森ビル(港区六本木6)は6月20日、六本木ヒルズ(同)で省エネルギー型の外気冷却システム「ドライミスト」の自動制御運転を開始した。
同システムは、超微細な水滴をノズルから噴霧し、水滴の気化熱で周辺気温を冷却するもの。周辺気温をおよそ2~3度低下させる。経済産業省地域新生コンソーシアム研究開発事業として、名古屋大学、清水建設、能美防災などによって開発され、これまでに2005年開催の「愛・地球博(愛知万博)」で空間冷却・視覚効果として採用実績がある。
六本木ヒルズでの稼動は今年で2度目。昨年夏に実施した効果測定と来訪者を対象としたアンケートでは、約1~3度の気温低下を実現し、来街者の91%が「快適」と回答しているという。今年の設置場所は昨年と同様で、「66プラザ」の一部区画(約30メートル)。地表約3.5メートルの高さに3メートル間隔で9カ所設置し、噴霧面積は約180平方メートル。
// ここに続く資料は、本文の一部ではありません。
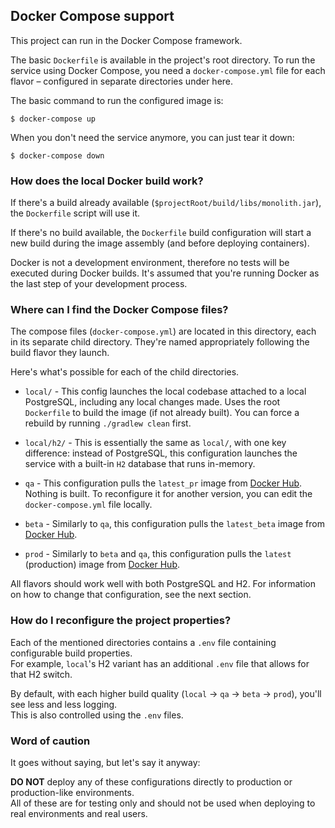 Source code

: ## Docker Compose support

This project can run in the Docker Compose framework. 

The basic `Dockerfile` is available in the project's root directory. To run the service using Docker Compose, you need a `docker-compose.yml` file for each flavor – configured in separate directories under here.

The basic command to run the configured image is:

```console
$ docker-compose up
```

When you don't need the service anymore, you can just tear it down:

```console
$ docker-compose down
```

### How does the local Docker build work?

If there's a build already available (`$projectRoot/build/libs/monolith.jar`), the `Dockerfile` script will use it.

If there's no build available, the `Dockerfile` build configuration will start a new build during the image assembly (and before deploying containers).

Docker is not a development environment, therefore no tests will be executed during Docker builds. It's assumed that you're running Docker as the last step of your development process.

### Where can I find the Docker Compose files?

The compose files (`docker-compose.yml`) are located in this directory, each in its separate child directory. They're named appropriately following the build flavor they launch.

Here's what's possible for each of the child directories.

  - `local/` - This config launches the local codebase attached to a local PostgreSQL, including any local changes made. Uses the root `Dockerfile` to build the image (if not already built). You can force a rebuild by running `./gradlew clean` first.
    
  - `local/h2/` - This is essentially the same as `local/`, with one key difference: instead of PostgreSQL, this configuration launches the service with a built-in `H2` database that runs in-memory.
    
  - `qa` - This configuration pulls the `latest_pr` image from [Docker Hub](https://hub.docker.com/r/appifyhub/service/tags?page=1&ordering=last_updated&name=latest_pr). Nothing is built. To reconfigure it for another version, you can edit the `docker-compose.yml` file locally.
    
  - `beta` - Similarly to `qa`, this configuration pulls the `latest_beta` image from [Docker Hub](https://hub.docker.com/r/appifyhub/service/tags?page=1&ordering=last_updated&name=latest_beta).
    
  - `prod` - Similarly to `beta` and `qa`, this configuration pulls the `latest` (production) image from [Docker Hub](https://hub.docker.com/r/appifyhub/service/tags?page=1&ordering=last_updated&name=latest).

All flavors should work well with both PostgreSQL and H2. For information on how to change that configuration, see the next section.

### How do I reconfigure the project properties?

Each of the mentioned directories contains a `.env` file containing configurable build properties.  
For example, `local`'s H2 variant has an additional `.env` file that allows for that H2 switch.

By default, with each higher build quality (`local` -> `qa` -> `beta` -> `prod`), you'll see less and less logging.  
This is also controlled using the `.env` files.

### Word of caution

It goes without saying, but let's say it anyway:

**DO NOT** deploy any of these configurations directly to production or production-like environments.  
All of these are for testing only and should not be used when deploying to real environments and real users.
噴霧される水滴は16マイクロメートル(1000分の16ミリメートル)と微細で、清潔な水道水を使用する。完全に気化するため、衣類や肌が濡れるなどの不快感はほとんどなく、消費電力量はエアコンの約30分の1ほどで、環境負担が軽いという。
実施期間は10月31日までで、噴霧時間は8時30分~18時30分。同システム導入の理由について同社広報担当者は「来街者の快適さを向上する目的で導入した。66プラザは日比谷線の六本木駅から来街者が上がってくるため、人が多く集中する場所。省エネルギーの観点から、同システムの導入を決めた」と話す。